▶ **Task objective**: Where the records hold the string "mathbb", show the whole line it sits on.

▶ **Entries supplied**:
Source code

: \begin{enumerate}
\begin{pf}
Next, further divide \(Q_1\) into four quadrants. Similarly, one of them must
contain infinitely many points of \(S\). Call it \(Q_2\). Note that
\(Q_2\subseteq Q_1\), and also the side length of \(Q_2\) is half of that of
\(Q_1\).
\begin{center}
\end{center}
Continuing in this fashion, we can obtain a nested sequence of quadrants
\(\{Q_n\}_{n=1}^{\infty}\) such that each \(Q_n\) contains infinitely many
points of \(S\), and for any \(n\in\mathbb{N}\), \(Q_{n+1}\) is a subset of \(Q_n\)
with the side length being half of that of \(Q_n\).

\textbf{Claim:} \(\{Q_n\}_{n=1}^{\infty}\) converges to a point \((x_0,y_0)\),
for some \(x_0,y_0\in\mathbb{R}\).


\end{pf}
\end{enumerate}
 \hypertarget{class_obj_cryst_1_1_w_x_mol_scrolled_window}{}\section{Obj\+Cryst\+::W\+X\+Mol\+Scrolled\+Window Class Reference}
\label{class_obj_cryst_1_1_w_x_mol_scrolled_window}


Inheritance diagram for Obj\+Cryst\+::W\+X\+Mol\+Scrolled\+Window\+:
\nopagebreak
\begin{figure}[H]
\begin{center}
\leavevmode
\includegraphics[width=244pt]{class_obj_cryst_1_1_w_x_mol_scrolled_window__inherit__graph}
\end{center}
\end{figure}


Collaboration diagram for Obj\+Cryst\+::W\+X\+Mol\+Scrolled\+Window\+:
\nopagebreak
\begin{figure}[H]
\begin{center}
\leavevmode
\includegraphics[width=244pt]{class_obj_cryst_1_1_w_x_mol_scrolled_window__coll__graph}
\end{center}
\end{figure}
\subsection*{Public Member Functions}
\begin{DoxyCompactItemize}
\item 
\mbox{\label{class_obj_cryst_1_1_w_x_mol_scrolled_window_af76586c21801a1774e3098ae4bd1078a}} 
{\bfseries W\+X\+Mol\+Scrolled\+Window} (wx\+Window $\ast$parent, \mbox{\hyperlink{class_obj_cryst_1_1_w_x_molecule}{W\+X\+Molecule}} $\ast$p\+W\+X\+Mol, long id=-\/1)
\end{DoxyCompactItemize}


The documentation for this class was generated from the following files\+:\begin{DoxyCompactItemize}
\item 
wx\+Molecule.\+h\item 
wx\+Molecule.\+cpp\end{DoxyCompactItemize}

▶ **Task result**:
points of \(S\), and for any \(n\in\mathbb{N}\), \(Q_{n+1}\) is a subset of \(Q_n\)
for some \(x_0,y_0\in\mathbb{R}\).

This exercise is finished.